Como todas las mujeres orgullosas con quienes la vida se ha portado cruelmente, la señora Kalbiye sospechaba acertadamente que todos los que llamaban a su puerta en días aciagos lo hacían para compadecerse de ella o, lo que era aún peor, para regocijarse secretamente de su situación viendo el miserable estado en que se encontraba y, por lo tanto, no intentaba entablar una agradable conversación e iba al grano directamente sin dejarse llevar por debilidades como querer ganarse al prójimo ni dedicarse a charlar sólo por el gusto de hablar. ¿Por qué había llamado Ester a su puerta aquella tarde mientras Kalbiye dormía la siesta a solas con su pena? Como sabía que no le interesarían las nuevas sedas del barco recién llegado de China ni los pañuelos de Bursa, ni siquiera aparenté querer abrir mi atado, no me anduve con rodeos y le conté lo que le preocupaba a mi llorosa Seküre.

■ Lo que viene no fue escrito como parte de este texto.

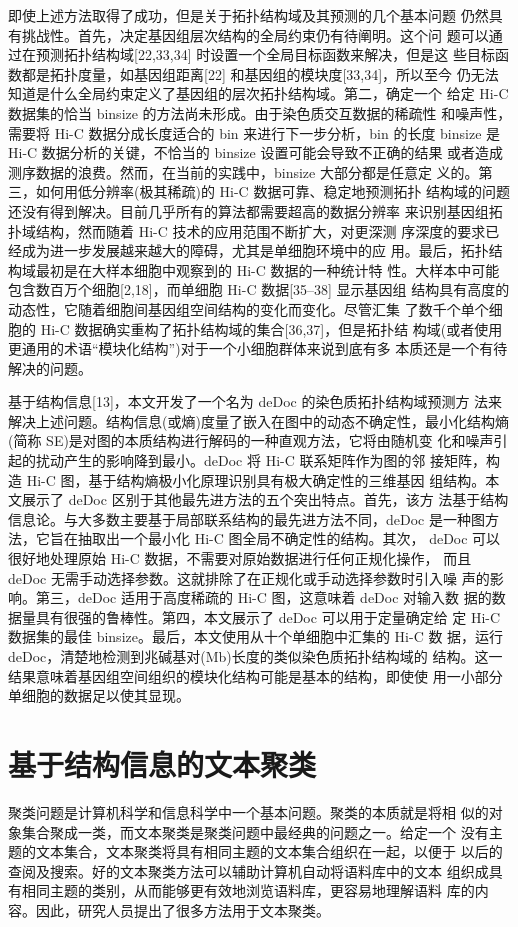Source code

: \documentclass[a4paper]{apa6}
\begin{document}
即使上述方法取得了成功，但是关于拓扑结构域及其预测的几个基本问题 仍然具有挑战性。首先，决定基因组层次结构的全局约束仍有待阐明。这个问 题可以通过在预测拓扑结构域[22,33,34] 时设置一个全局目标函数来解决，但是这 些目标函数都是拓扑度量，如基因组距离[22] 和基因组的模块度[33,34]，所以至今 仍无法知道是什么全局约束定义了基因组的层次拓扑结构域。第二，确定一个 给定 Hi-C 数据集的恰当 binsize 的方法尚未形成。由于染色质交互数据的稀疏性 和噪声性，需要将 Hi-C 数据分成长度适合的 bin 来进行下一步分析，bin 的长度 binsize 是 Hi-C 数据分析的关键，不恰当的 binsize 设置可能会导致不正确的结果 或者造成测序数据的浪费。然而，在当前的实践中，binsize 大部分都是任意定 义的。第三，如何用低分辨率(极其稀疏)的 Hi-C 数据可靠、稳定地预测拓扑 结构域的问题还没有得到解决。目前几乎所有的算法都需要超高的数据分辨率 来识别基因组拓扑域结构，然而随着 Hi-C 技术的应用范围不断扩大，对更深测 序深度的要求已经成为进一步发展越来越大的障碍，尤其是单细胞环境中的应 用。最后，拓扑结构域最初是在大样本细胞中观察到的 Hi-C 数据的一种统计特 性。大样本中可能包含数百万个细胞[2,18]，而单细胞 Hi-C 数据[35–38] 显示基因组 结构具有高度的动态性，它随着细胞间基因组空间结构的变化而变化。尽管汇集 了数千个单个细胞的 Hi-C 数据确实重构了拓扑结构域的集合[36,37]，但是拓扑结 构域(或者使用更通用的术语“模块化结构”)对于一个小细胞群体来说到底有多 本质还是一个有待解决的问题。

基于结构信息[13]，本文开发了一个名为 deDoc 的染色质拓扑结构域预测方 法来解决上述问题。结构信息(或熵)度量了嵌入在图中的动态不确定性，最小化结构熵(简称 SE)是对图的本质结构进行解码的一种直观方法，它将由随机变 化和噪声引起的扰动产生的影响降到最小。deDoc 将 Hi-C 联系矩阵作为图的邻 接矩阵，构造 Hi-C 图，基于结构熵极小化原理识别具有极大确定性的三维基因 组结构。本文展示了 deDoc 区别于其他最先进方法的五个突出特点。首先，该方 法基于结构信息论。与大多数主要基于局部联系结构的最先进方法不同，deDoc 是一种图方法，它旨在抽取出一个最小化 Hi-C 图全局不确定性的结构。其次， deDoc 可以很好地处理原始 Hi-C 数据，不需要对原始数据进行任何正规化操作， 而且 deDoc 无需手动选择参数。这就排除了在正规化或手动选择参数时引入噪 声的影响。第三，deDoc 适用于高度稀疏的 Hi-C 图，这意味着 deDoc 对输入数 据的数据量具有很强的鲁棒性。第四，本文展示了 deDoc 可以用于定量确定给 定 Hi-C 数据集的最佳 binsize。最后，本文使用从十个单细胞中汇集的 Hi-C 数 据，运行 deDoc，清楚地检测到兆碱基对(Mb)长度的类似染色质拓扑结构域的 结构。这一结果意味着基因组空间组织的模块化结构可能是基本的结构，即使使 用一小部分单细胞的数据足以使其显现。

\section{基于结构信息的文本聚类}
\label{sec:org3665566}
聚类问题是计算机科学和信息科学中一个基本问题。聚类的本质就是将相 似的对象集合聚成一类，而文本聚类是聚类问题中最经典的问题之一。给定一个 没有主题的文本集合，文本聚类将具有相同主题的文本集合组织在一起，以便于 以后的查阅及搜索。好的文本聚类方法可以辅助计算机自动将语料库中的文本 组织成具有相同主题的类别，从而能够更有效地浏览语料库，更容易地理解语料 库的内容。因此，研究人员提出了很多方法用于文本聚类。
\end{document}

– A la pobre Seküre la entristece pensar que ha podido ofender sin darse cuenta a la señora Kalbiye, con quien comparte la misma pena.

La señora Kalbiye confirmó con un tono orgulloso que, en efecto, no había enviado recado a Seküre ni había preguntado por ella, que no había ido a darle el pésame ni a compartir su luto y que ni siquiera había podido soportar la idea de preparar dulce y enviárselo. Por supuesto, detrás de toda aquella jactancia había un júbilo que no podía ocultar: que Seküre se hubiera dado cuenta de que la había ofendido. Y a partir de ese punto débil fue desde donde vuestra astuta Ester intentó enterarse de la razón de su enfado y de lo que ocurría en realidad.

Kalbiye no tardó mucho en explicarme que estaba furiosa con el difunto señor Tío a causa del libro que estaba preparando. Me dijo que su difunto marido había aceptado el trabajo no para ganarse unos cuantos ásperos de más, sino porque el señor Tío le había convencido de que la preparación del libro obedecía a una orden del sultán. Pero su difunto marido le había explicado que se había sentido intranquilo cuando comenzó a ver que aquellas páginas que el señor Tío le había hecho iluminar tantas veces dejaban lentamente de ser páginas ilustradas para convertirse directamente en pinturas y que aquellas pinturas incluían señales de impiedad, de herejía e incluso de blasfemia, y que había comenzado a tener dudas sobre lo que estaba bien y lo que estaba mal. Como ella era una mujer mucho más cuerda y cuidadosa que Maese Donoso, añadió prudentemente que todas aquellas dudas no habían surgido de repente sino poco a poco y que había logrado calmar al pobre difunto Maese Donoso diciéndole que sus preocupaciones eran infundadas ya que nunca se había encontrado con una blasfemia evidente. De hecho el difunto Maese Donoso nunca se perdía los sermones de Nusret, el predicador de Erzurum, y se sentía sinceramente incómodo si no rezaba a su hora. De la misma manera que sabía que ciertos infames del taller se reían de él por aquella devota fe suya, era consciente de que aquellas desvergonzadas burlas se debían a la envidia que sentían por su talento y su arte.